> _PROVIDED RECORDS_:
══════

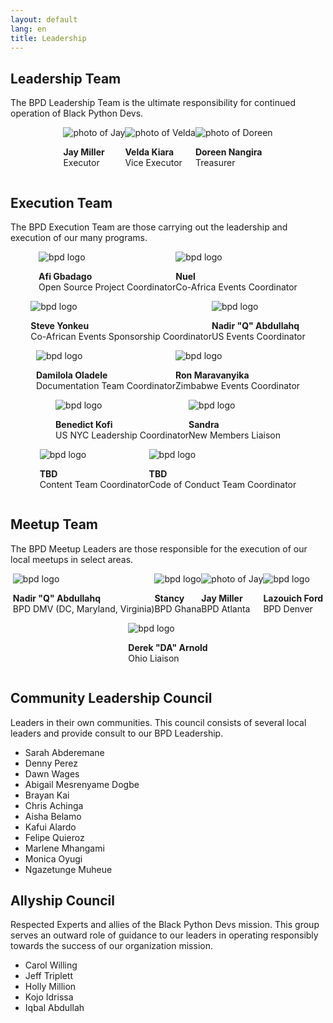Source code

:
 ```yaml
---
layout: default
lang: en
title: Leadership
---
```


## Leadership Team

The BPD Leadership Team is the ultimate responsibility for continued operation of Black Python Devs.

<!-- Leadership team -->
<div class="grid" style="display:flex; flex-wrap: wrap; justify-content:center;" markdown="1">

<article class="leadership-photo-container">
<img class="leadership-photo" alt="photo of Jay" src="https://github.com/kjaymiller.png">
<p><strong>Jay Miller</strong><br/>
Executor</p>
</article>

<article class="leadership-photo-container">
<img class="leadership-photo" alt="photo of Velda" src="https://github.com/VeldaKiara.png">
<p><strong>Velda Kiara</strong><br/>
Vice Executor</p>
</article>

<article class="leadership-photo-container">
<img class="leadership-photo" alt="photo of Doreen" src="/assets/images/doreen.png">
<p><strong>Doreen Nangira</strong><br/>
Treasurer</p>
</article>
</div>

## Execution Team

The BPD Execution Team are those carrying out the leadership and execution of our many programs.

<!-- Execution team -->
<div class="grid" style="display:flex; flex-wrap: wrap; justify-content:center;" markdown="1">

<article class="leadership-photo-container">
<img class="leadership-photo" alt="bpd logo" src="/assets/images/bpd_stacked.png">
<p><strong>Afi Gbadago</strong><br/>
Open Source Project Coordinator</p>
</article>

<article class="leadership-photo-container">
<img class="leadership-photo" alt="bpd logo" src="/assets/images/bpd_stacked.png">
<p><strong>Nuel</strong><br/>
Co-Africa Events Coordinator</p>
</article>
<article class="leadership-photo-container">
<img class="leadership-photo" alt="bpd logo" src="/assets/images/bpd_stacked.png">
<p><strong>Steve Yonkeu</strong><br/>
Co-African Events Sponsorship Coordinator</p>
</article>

<article class="leadership-photo-container">
<img class="leadership-photo" alt="bpd logo" src="/assets/images/bpd_stacked.png">
<p><strong>Nadir "Q" Abdullahq</strong><br/>
 US Events Coordinator</p>
</article>
</div>

<div class="grid" style="display:flex; flex-wrap: wrap; justify-content:center;" markdown="1">

<article class="leadership-photo-container">
<img class="leadership-photo" alt="bpd logo" src="/assets/images/bpd_stacked.png">
<p><strong>Damilola Oladele</strong><br/>
Documentation Team Coordinator</p>
</article>

<article class="leadership-photo-container">
<img class="leadership-photo" alt="bpd logo" src="/assets/images/bpd_stacked.png">
<p><strong>Ron Maravanyika</strong><br/>
Zimbabwe Events Coordinator</p>
</article>
<article class="leadership-photo-container">
<img class="leadership-photo" alt="bpd logo" src="/assets/images/bpd_stacked.png">
<p><strong>Benedict Kofi</strong><br/>
US NYC Leadership Coordinator</p>
</article>

<article class="leadership-photo-container">
<img class="leadership-photo" alt="bpd logo" src="/assets/images/bpd_stacked.png">
<p><strong>Sandra</strong><br/>
New Members Liaison</p>
</article>

<article class="leadership-photo-container">
<img class="leadership-photo" alt="bpd logo" src="/assets/images/bpd_stacked.png">
<p><strong>TBD</strong><br/>
Content Team Coordinator</p>
</article>

<article class="leadership-photo-container">
<img class="leadership-photo" alt="bpd logo" src="/assets/images/bpd_stacked.png">
<p><strong>TBD</strong><br/>
Code of Conduct Team Coordinator</p>
</article>
</div>
<!-- end -->

## Meetup Team

The BPD Meetup Leaders are those responsible for the execution of our local meetups in select areas.

<!-- Meetup team -->
<div class="grid" style="display:flex; flex-wrap: wrap; justify-content:center;" markdown="1">

<article class="leadership-photo-container">
<img class="leadership-photo" alt="bpd logo" src="/assets/images/bpd_stacked.png">
<p><strong>Nadir "Q" Abdullahq</strong><br/>
BPD DMV (DC, Maryland, Virginia)</p>
</article>

<article class="leadership-photo-container">
<img class="leadership-photo" alt="bpd logo" src="/assets/images/bpd_stacked.png">
<p><strong>Stancy</strong><br/>
BPD Ghana</p>
</article>
<article class="leadership-photo-container">
<img class="leadership-photo" alt="photo of Jay" src="https://github.com/kjaymiller.png">
<p><strong>Jay Miller</strong><br/>
BPD Atlanta</p>
</article>

<article class="leadership-photo-container">
<img class="leadership-photo" alt="bpd logo" src="/assets/images/bpd_stacked.png">
<p><strong>Lazouich Ford</strong><br/>
BPD Denver</p>
</article>

<article class="leadership-photo-container">
<img class="leadership-photo" alt="bpd logo" src="/assets/images/bpd_stacked.png">
<p><strong>Derek "DA" Arnold</strong><br/>
Ohio Liaison</p>
</article>

</div>
<!-- end -->

## Community Leadership Council

Leaders in their own communities. This council consists of several local leaders and provide consult to our BPD Leadership.

- Sarah Abderemane
- Denny Perez
- Dawn Wages
- Abigail Mesrenyame Dogbe
- Brayan Kai
- Chris Achinga
- Aisha Belamo
- Kafui Alardo
- Felipe Quieroz
- Marlene Mhangami
- Monica Oyugi
- Ngazetunge Muheue

## Allyship Council

Respected Experts and allies of the Black Python Devs mission. This group serves an outward role of guidance to our leaders in operating responsibly towards the success of our organization mission.

- Carol Willing
- Jeff Triplett
- Holly Million
- Kojo Idrissa
- Iqbal Abdullah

══════

> _ACTION ITEM_: Please write out all the entries above again exactly as they appear, skipping any images.

> _TASK SOLUTION_:
Source code

:
 ```yaml
---
layout: default
lang: en
title: Leadership
---
```


## Leadership Team

The BPD Leadership Team is the ultimate responsibility for continued operation of Black Python Devs.

<!-- Leadership team -->
<div class="grid" style="display:flex; flex-wrap: wrap; justify-content:center;" markdown="1">

<article class="leadership-photo-container">
<img class="leadership-photo" alt="photo of Jay" src="https://github.com/kjaymiller.png">
<p><strong>Jay Miller</strong><br/>
Executor</p>
</article>

<article class="leadership-photo-container">
<img class="leadership-photo" alt="photo of Velda" src="https://github.com/VeldaKiara.png">
<p><strong>Velda Kiara</strong><br/>
Vice Executor</p>
</article>

<article class="leadership-photo-container">
<img class="leadership-photo" alt="photo of Doreen" src="/assets/images/doreen.png">
<p><strong>Doreen Nangira</strong><br/>
Treasurer</p>
</article>
</div>

## Execution Team

The BPD Execution Team are those carrying out the leadership and execution of our many programs.

<!-- Execution team -->
<div class="grid" style="display:flex; flex-wrap: wrap; justify-content:center;" markdown="1">

<article class="leadership-photo-container">
<img class="leadership-photo" alt="bpd logo" src="/assets/images/bpd_stacked.png">
<p><strong>Afi Gbadago</strong><br/>
Open Source Project Coordinator</p>
</article>

<article class="leadership-photo-container">
<img class="leadership-photo" alt="bpd logo" src="/assets/images/bpd_stacked.png">
<p><strong>Nuel</strong><br/>
Co-Africa Events Coordinator</p>
</article>
<article class="leadership-photo-container">
<img class="leadership-photo" alt="bpd logo" src="/assets/images/bpd_stacked.png">
<p><strong>Steve Yonkeu</strong><br/>
Co-African Events Sponsorship Coordinator</p>
</article>

<article class="leadership-photo-container">
<img class="leadership-photo" alt="bpd logo" src="/assets/images/bpd_stacked.png">
<p><strong>Nadir "Q" Abdullahq</strong><br/>
 US Events Coordinator</p>
</article>
</div>

<div class="grid" style="display:flex; flex-wrap: wrap; justify-content:center;" markdown="1">

<article class="leadership-photo-container">
<img class="leadership-photo" alt="bpd logo" src="/assets/images/bpd_stacked.png">
<p><strong>Damilola Oladele</strong><br/>
Documentation Team Coordinator</p>
</article>

<article class="leadership-photo-container">
<img class="leadership-photo" alt="bpd logo" src="/assets/images/bpd_stacked.png">
<p><strong>Ron Maravanyika</strong><br/>
Zimbabwe Events Coordinator</p>
</article>
<article class="leadership-photo-container">
<img class="leadership-photo" alt="bpd logo" src="/assets/images/bpd_stacked.png">
<p><strong>Benedict Kofi</strong><br/>
US NYC Leadership Coordinator</p>
</article>

<article class="leadership-photo-container">
<img class="leadership-photo" alt="bpd logo" src="/assets/images/bpd_stacked.png">
<p><strong>Sandra</strong><br/>
New Members Liaison</p>
</article>

<article class="leadership-photo-container">
<img class="leadership-photo" alt="bpd logo" src="/assets/images/bpd_stacked.png">
<p><strong>TBD</strong><br/>
Content Team Coordinator</p>
</article>

<article class="leadership-photo-container">
<img class="leadership-photo" alt="bpd logo" src="/assets/images/bpd_stacked.png">
<p><strong>TBD</strong><br/>
Code of Conduct Team Coordinator</p>
</article>
</div>
<!-- end -->

## Meetup Team

The BPD Meetup Leaders are those responsible for the execution of our local meetups in select areas.

<!-- Meetup team -->
<div class="grid" style="display:flex; flex-wrap: wrap; justify-content:center;" markdown="1">

<article class="leadership-photo-container">
<img class="leadership-photo" alt="bpd logo" src="/assets/images/bpd_stacked.png">
<p><strong>Nadir "Q" Abdullahq</strong><br/>
BPD DMV (DC, Maryland, Virginia)</p>
</article>

<article class="leadership-photo-container">
<img class="leadership-photo" alt="bpd logo" src="/assets/images/bpd_stacked.png">
<p><strong>Stancy</strong><br/>
BPD Ghana</p>
</article>
<article class="leadership-photo-container">
<img class="leadership-photo" alt="photo of Jay" src="https://github.com/kjaymiller.png">
<p><strong>Jay Miller</strong><br/>
BPD Atlanta</p>
</article>

<article class="leadership-photo-container">
<img class="leadership-photo" alt="bpd logo" src="/assets/images/bpd_stacked.png">
<p><strong>Lazouich Ford</strong><br/>
BPD Denver</p>
</article>

<article class="leadership-photo-container">
<img class="leadership-photo" alt="bpd logo" src="/assets/images/bpd_stacked.png">
<p><strong>Derek "DA" Arnold</strong><br/>
Ohio Liaison</p>
</article>

</div>
<!-- end -->

## Community Leadership Council

Leaders in their own communities. This council consists of several local leaders and provide consult to our BPD Leadership.

- Sarah Abderemane
- Denny Perez
- Dawn Wages
- Abigail Mesrenyame Dogbe
- Brayan Kai
- Chris Achinga
- Aisha Belamo
- Kafui Alardo
- Felipe Quieroz
- Marlene Mhangami
- Monica Oyugi
- Ngazetunge Muheue

## Allyship Council

Respected Experts and allies of the Black Python Devs mission. This group serves an outward role of guidance to our leaders in operating responsibly towards the success of our organization mission.

- Carol Willing
- Jeff Triplett
- Holly Million
- Kojo Idrissa
- Iqbal Abdullah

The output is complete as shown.